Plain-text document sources
# # # # # # #

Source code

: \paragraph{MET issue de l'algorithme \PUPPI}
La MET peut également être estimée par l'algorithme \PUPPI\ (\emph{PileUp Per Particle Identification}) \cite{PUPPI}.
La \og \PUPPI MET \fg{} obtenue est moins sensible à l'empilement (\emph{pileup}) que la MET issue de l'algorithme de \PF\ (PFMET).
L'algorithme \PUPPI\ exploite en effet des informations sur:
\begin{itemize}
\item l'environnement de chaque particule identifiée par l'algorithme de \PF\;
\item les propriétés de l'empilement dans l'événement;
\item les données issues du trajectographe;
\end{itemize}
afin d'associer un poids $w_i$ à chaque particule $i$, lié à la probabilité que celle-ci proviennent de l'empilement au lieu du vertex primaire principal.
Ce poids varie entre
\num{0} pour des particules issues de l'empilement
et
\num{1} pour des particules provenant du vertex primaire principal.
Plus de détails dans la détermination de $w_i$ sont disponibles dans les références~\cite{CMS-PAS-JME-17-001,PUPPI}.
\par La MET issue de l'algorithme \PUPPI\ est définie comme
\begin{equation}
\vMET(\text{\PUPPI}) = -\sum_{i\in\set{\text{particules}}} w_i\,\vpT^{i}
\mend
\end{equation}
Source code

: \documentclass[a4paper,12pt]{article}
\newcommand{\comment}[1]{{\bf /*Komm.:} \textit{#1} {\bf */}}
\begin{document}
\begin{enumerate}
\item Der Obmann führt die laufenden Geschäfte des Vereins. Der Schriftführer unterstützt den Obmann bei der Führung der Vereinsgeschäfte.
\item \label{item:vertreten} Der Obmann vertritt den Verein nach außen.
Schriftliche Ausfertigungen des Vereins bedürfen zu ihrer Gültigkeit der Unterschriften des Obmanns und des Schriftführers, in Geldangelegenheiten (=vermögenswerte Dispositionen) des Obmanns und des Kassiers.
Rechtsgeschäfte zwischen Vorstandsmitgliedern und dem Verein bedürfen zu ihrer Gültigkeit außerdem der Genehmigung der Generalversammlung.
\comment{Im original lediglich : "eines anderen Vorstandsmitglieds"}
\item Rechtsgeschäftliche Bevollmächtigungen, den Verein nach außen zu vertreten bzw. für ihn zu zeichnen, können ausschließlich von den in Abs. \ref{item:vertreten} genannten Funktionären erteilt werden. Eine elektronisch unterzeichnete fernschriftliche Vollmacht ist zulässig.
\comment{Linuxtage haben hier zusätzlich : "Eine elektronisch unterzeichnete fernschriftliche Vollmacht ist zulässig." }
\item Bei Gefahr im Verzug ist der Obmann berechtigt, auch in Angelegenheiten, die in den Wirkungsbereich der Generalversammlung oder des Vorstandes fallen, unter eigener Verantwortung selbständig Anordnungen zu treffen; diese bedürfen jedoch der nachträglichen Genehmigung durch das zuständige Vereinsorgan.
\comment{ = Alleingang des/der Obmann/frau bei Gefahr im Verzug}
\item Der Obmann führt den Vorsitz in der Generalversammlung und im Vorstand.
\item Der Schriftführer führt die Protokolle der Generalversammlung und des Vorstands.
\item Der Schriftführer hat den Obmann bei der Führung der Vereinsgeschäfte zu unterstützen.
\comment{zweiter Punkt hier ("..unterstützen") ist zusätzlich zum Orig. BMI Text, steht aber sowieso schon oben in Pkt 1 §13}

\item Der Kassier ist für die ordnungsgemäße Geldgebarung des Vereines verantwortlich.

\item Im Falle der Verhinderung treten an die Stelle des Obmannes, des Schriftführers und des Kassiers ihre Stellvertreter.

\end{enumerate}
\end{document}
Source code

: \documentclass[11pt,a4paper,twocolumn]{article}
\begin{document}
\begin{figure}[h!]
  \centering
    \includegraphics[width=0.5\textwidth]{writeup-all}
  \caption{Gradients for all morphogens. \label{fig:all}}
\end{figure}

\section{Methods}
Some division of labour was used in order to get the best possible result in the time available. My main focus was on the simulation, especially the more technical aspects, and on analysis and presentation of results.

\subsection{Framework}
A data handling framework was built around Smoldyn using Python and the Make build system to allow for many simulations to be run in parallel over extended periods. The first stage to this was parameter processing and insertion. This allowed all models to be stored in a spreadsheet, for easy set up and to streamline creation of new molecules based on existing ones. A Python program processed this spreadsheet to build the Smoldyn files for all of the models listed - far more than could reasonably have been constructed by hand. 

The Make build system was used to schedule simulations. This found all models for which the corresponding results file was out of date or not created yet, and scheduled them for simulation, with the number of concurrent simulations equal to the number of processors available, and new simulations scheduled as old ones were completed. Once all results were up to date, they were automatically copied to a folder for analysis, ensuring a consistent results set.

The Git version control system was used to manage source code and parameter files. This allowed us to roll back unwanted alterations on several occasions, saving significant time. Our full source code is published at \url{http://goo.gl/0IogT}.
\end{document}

# # # # # # #

Exercise goal: Every line above that holds the string "Genehmigung" should be returned.

Response:
Rechtsgeschäfte zwischen Vorstandsmitgliedern und dem Verein bedürfen zu ihrer Gültigkeit außerdem der Genehmigung der Generalversammlung.
\item Bei Gefahr im Verzug ist der Obmann berechtigt, auch in Angelegenheiten, die in den Wirkungsbereich der Generalversammlung oder des Vorstandes fallen, unter eigener Verantwortung selbständig Anordnungen zu treffen; diese bedürfen jedoch der nachträglichen Genehmigung durch das zuständige Vereinsorgan.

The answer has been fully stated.